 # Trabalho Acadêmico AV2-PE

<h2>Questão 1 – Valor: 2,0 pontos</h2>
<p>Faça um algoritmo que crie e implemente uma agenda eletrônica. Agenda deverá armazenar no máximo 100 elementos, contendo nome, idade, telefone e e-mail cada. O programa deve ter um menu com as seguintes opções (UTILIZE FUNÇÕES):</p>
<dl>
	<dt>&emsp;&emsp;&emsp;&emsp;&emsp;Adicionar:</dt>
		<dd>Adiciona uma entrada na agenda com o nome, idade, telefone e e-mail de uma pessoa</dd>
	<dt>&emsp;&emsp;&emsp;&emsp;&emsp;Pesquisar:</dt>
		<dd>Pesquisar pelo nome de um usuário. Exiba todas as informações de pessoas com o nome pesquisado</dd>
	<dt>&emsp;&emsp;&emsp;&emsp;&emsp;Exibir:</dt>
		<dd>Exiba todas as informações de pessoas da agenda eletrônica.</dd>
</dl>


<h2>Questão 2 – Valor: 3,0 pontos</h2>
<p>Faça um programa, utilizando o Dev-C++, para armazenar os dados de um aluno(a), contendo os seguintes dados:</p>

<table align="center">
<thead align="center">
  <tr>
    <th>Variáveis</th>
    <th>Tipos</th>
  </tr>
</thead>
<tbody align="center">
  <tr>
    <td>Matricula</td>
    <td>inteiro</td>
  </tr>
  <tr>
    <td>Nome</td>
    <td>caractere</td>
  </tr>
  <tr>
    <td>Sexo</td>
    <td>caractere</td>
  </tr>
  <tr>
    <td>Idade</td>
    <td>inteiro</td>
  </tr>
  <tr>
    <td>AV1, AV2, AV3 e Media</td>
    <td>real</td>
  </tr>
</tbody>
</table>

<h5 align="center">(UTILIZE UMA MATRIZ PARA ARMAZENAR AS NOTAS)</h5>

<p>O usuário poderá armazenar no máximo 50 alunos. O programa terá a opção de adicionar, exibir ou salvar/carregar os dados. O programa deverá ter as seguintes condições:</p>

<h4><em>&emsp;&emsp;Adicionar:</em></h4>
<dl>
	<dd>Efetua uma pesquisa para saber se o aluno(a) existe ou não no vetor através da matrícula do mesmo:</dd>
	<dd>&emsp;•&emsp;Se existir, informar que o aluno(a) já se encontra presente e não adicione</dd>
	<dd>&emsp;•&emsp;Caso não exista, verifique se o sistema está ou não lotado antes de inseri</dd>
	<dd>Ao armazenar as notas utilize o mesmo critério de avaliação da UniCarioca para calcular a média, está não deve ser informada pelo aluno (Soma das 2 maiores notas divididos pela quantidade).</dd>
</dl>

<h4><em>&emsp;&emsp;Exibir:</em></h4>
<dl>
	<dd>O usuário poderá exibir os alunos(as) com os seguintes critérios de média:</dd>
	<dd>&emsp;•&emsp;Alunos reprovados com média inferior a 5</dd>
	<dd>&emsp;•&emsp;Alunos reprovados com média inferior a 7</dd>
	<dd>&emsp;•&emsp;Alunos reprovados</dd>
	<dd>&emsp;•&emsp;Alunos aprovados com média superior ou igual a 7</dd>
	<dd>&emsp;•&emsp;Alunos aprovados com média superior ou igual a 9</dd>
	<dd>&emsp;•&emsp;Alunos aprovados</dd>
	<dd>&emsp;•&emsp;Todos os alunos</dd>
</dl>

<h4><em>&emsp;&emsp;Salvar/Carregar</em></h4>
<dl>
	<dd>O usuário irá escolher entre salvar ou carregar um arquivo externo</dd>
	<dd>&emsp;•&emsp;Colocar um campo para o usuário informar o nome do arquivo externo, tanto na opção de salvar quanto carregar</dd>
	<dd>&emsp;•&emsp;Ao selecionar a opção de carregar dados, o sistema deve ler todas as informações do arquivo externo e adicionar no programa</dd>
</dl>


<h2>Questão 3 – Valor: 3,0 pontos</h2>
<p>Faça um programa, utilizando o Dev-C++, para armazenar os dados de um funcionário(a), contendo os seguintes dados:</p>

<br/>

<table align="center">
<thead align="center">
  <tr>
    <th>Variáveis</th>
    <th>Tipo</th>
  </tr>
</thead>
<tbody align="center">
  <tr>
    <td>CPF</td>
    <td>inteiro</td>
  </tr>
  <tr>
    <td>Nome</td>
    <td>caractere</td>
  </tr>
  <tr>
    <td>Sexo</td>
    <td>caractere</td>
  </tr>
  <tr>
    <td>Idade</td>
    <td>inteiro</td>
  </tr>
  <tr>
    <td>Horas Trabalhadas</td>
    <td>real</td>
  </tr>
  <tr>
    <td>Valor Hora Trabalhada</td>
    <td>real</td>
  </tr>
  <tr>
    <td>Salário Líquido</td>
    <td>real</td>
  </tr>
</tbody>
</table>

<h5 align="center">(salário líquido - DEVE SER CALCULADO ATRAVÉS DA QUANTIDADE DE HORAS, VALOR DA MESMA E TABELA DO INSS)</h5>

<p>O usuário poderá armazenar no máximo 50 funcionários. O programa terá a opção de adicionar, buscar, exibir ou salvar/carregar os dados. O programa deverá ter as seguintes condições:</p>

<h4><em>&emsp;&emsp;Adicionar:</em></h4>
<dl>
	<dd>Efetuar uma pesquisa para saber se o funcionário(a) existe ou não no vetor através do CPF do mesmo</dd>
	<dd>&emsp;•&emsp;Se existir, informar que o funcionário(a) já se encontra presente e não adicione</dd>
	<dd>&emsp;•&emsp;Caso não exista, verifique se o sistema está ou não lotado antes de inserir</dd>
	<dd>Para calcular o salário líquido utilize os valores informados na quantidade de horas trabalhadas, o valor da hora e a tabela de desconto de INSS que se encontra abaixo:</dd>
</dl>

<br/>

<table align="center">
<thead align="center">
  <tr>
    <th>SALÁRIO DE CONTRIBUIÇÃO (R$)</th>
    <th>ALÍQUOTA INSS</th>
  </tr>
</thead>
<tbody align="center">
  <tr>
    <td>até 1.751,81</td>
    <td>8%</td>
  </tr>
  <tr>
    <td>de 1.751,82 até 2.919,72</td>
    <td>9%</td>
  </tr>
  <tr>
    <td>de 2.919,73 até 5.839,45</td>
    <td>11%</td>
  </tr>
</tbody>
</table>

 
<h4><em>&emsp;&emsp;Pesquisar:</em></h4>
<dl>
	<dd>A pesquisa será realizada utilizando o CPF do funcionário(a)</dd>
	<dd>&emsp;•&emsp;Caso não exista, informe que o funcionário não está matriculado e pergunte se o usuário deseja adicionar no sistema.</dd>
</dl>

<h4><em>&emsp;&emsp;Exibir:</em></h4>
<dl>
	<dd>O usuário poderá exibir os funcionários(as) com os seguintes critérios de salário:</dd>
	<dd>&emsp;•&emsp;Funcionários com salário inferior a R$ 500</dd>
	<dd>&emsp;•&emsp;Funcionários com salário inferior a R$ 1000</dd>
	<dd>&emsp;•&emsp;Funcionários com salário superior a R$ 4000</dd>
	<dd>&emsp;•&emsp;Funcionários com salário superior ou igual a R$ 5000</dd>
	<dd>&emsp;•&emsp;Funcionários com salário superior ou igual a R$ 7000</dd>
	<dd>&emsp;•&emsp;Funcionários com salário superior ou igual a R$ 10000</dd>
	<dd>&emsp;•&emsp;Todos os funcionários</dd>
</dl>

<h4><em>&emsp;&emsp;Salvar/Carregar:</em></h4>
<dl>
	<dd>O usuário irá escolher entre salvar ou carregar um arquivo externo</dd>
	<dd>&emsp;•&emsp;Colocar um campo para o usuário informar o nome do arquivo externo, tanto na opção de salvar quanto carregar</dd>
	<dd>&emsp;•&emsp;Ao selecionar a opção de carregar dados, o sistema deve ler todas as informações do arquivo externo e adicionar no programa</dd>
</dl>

**Goal of the exercise:**
Find the word "critérios" in the data and show each line that holds it.

**Reply to the exercise:**
	<dd>O usuário poderá exibir os alunos(as) com os seguintes critérios de média:</dd>
	<dd>O usuário poderá exibir os funcionários(as) com os seguintes critérios de salário:</dd>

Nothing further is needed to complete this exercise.